From the entries below, reproduce exactly the line containing "allow designs to", the line containing "access to the", and every line in between, with nothing added.

Stored data entries
- - -

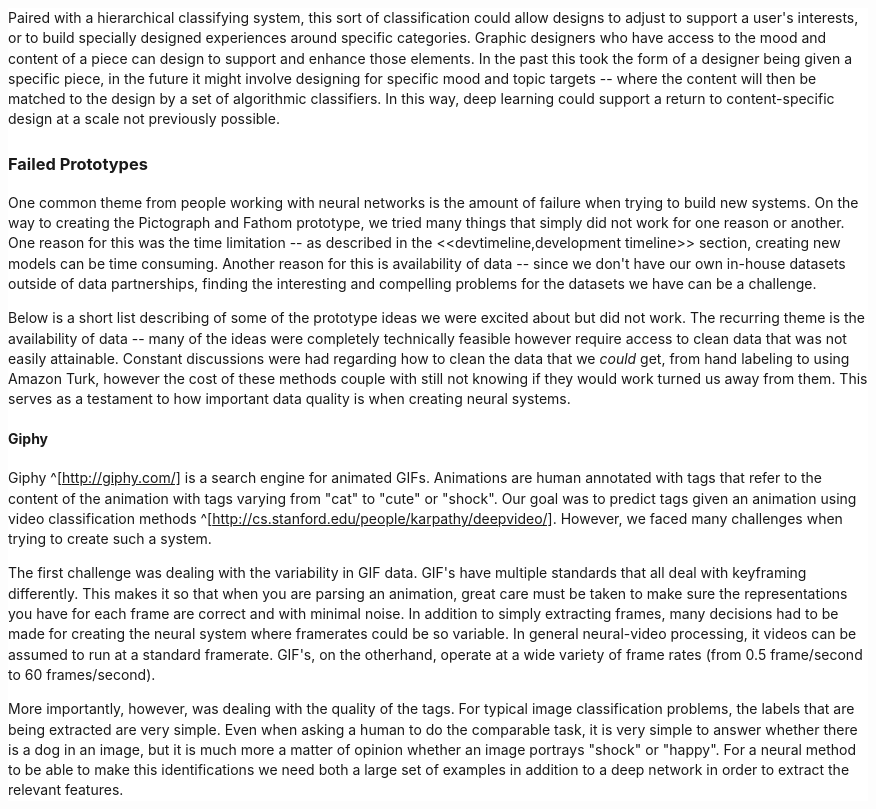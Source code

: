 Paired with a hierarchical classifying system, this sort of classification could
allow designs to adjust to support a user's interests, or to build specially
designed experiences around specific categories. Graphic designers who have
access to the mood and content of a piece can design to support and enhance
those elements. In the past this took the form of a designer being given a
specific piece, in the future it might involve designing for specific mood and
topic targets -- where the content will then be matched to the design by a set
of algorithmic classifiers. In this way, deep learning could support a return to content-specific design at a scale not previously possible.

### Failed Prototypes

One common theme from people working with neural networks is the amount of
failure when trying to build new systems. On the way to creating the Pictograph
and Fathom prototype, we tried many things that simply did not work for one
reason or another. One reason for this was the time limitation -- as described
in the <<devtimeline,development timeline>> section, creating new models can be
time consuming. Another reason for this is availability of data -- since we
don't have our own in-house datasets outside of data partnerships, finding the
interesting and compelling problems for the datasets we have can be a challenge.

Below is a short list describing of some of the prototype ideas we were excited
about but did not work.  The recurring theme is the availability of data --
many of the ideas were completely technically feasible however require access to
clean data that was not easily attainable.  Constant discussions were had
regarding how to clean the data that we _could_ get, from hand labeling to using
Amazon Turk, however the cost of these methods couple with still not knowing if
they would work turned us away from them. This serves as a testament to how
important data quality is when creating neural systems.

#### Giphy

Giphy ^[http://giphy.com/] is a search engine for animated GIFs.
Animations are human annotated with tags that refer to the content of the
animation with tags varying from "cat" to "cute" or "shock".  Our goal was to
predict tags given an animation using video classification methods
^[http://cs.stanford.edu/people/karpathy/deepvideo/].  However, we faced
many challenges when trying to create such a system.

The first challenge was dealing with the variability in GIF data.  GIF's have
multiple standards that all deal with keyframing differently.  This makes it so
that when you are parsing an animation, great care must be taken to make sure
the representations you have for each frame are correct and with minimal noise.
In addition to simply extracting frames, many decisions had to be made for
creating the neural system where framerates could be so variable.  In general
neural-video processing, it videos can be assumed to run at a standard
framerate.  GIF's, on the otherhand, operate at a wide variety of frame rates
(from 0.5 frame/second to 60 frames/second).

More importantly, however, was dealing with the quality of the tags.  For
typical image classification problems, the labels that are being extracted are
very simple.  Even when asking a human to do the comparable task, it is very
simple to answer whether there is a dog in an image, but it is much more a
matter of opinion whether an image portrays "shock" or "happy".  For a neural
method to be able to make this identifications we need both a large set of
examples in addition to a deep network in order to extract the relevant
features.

- - -

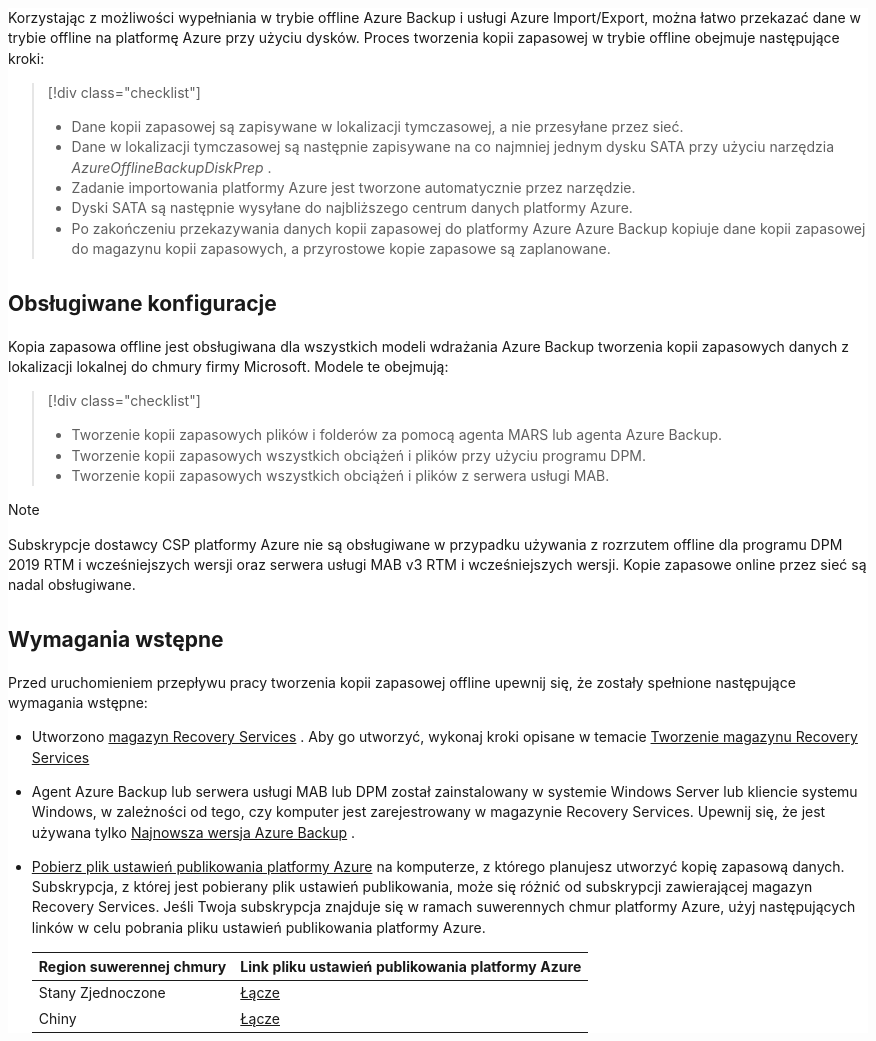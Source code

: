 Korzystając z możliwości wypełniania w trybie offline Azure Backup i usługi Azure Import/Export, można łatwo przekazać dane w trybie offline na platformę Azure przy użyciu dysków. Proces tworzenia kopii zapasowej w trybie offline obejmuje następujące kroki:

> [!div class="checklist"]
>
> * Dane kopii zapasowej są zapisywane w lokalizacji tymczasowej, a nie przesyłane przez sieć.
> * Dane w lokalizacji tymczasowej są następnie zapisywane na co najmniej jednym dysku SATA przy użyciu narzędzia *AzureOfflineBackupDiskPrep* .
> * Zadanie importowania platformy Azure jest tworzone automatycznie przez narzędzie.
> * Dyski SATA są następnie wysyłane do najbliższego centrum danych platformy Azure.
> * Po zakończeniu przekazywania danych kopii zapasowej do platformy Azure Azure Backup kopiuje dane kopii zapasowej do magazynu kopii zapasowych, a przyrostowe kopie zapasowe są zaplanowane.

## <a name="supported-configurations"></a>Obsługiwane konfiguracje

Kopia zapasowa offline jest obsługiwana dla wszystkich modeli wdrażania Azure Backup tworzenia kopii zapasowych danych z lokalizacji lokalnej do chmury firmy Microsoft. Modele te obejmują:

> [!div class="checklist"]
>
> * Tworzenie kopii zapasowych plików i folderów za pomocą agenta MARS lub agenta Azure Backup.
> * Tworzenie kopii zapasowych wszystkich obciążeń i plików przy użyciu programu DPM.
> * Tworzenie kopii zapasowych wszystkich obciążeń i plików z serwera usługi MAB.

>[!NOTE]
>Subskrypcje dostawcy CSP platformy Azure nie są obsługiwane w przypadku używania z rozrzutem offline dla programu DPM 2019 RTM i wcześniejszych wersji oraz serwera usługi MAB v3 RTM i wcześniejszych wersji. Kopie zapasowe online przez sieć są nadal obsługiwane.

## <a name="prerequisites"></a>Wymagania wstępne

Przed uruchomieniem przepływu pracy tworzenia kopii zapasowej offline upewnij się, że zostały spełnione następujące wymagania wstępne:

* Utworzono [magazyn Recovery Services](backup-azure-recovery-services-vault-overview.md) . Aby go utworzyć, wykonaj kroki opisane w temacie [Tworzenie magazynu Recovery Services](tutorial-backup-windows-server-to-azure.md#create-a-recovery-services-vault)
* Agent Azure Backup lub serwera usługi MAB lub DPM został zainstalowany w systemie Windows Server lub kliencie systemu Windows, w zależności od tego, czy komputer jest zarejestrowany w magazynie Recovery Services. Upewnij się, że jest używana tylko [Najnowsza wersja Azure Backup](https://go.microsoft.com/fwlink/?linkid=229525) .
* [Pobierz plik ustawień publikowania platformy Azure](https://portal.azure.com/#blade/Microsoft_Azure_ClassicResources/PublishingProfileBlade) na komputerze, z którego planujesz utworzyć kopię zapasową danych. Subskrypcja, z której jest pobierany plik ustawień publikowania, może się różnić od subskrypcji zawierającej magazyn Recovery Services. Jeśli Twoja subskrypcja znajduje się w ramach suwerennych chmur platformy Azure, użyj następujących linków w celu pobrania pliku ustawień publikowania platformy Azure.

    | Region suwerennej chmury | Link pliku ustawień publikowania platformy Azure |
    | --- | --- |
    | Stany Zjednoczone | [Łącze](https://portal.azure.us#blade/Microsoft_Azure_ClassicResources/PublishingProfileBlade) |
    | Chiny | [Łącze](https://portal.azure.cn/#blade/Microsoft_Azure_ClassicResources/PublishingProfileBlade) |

- - -

> _RESPONSE TO THE TASK_:
allow designs to adjust to support a user's interests, or to build specially
designed experiences around specific categories. Graphic designers who have
access to the mood and content of a piece can design to support and enhance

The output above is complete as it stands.